What the exercise asks –
Look through the data below. Collect every line where the word "quality" occurs.

Provided entries –

= Beginning of Section =

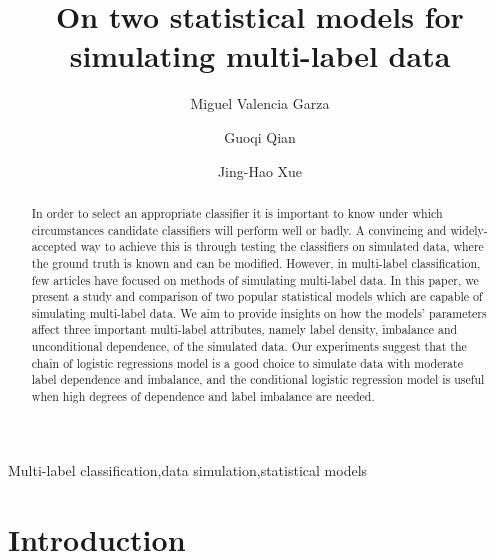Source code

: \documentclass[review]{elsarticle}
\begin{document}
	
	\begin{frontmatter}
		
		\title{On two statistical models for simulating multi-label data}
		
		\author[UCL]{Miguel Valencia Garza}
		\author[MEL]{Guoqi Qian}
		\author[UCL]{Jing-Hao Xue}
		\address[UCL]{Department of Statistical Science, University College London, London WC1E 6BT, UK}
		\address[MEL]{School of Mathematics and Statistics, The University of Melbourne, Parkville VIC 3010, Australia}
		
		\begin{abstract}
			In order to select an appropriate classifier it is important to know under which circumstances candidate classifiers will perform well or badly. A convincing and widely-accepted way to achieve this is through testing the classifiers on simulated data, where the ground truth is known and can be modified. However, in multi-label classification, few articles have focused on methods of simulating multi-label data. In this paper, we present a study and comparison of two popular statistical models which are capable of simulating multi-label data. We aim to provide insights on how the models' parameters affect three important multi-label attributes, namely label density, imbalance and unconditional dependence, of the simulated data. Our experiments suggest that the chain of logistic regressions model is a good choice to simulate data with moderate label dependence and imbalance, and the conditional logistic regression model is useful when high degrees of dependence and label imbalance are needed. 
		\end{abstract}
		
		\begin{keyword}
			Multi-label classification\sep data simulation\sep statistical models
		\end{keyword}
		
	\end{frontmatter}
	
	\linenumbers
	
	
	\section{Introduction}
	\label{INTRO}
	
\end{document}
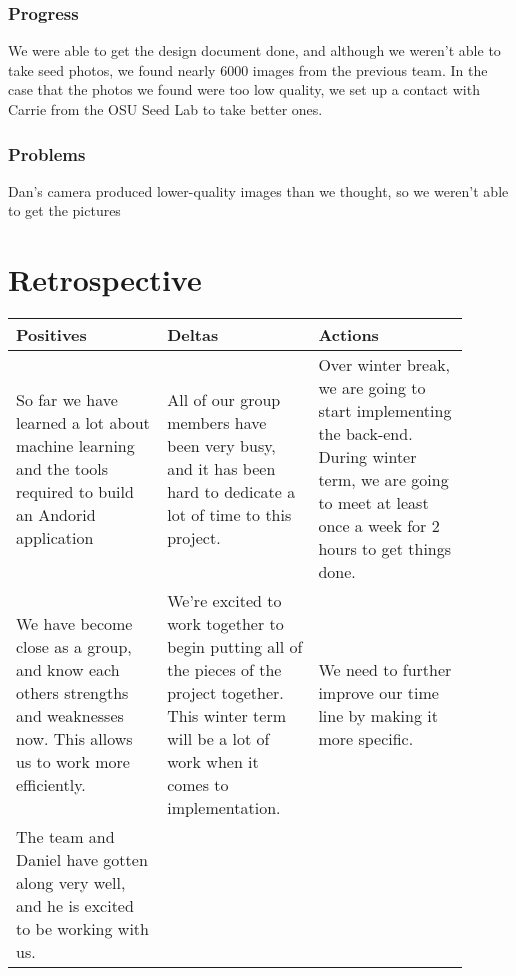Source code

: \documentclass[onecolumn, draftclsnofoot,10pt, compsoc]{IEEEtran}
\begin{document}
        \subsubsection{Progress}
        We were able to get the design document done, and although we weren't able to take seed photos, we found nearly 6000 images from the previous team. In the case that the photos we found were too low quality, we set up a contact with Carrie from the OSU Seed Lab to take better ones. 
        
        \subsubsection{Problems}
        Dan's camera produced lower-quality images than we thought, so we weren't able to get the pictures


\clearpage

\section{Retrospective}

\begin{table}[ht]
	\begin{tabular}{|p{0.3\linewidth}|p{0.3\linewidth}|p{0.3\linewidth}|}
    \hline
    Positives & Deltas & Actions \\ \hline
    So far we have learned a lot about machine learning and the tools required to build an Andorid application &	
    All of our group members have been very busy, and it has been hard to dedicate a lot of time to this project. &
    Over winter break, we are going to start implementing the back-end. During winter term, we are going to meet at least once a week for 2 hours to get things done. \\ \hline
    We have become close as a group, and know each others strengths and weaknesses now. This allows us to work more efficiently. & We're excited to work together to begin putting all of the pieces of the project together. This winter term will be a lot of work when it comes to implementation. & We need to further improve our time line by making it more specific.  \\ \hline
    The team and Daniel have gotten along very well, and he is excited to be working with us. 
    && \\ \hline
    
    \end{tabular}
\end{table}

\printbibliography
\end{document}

= End of Section =

Solution –
        We were able to get the design document done, and although we weren't able to take seed photos, we found nearly 6000 images from the previous team. In the case that the photos we found were too low quality, we set up a contact with Carrie from the OSU Seed Lab to take better ones. 
        Dan's camera produced lower-quality images than we thought, so we weren't able to get the pictures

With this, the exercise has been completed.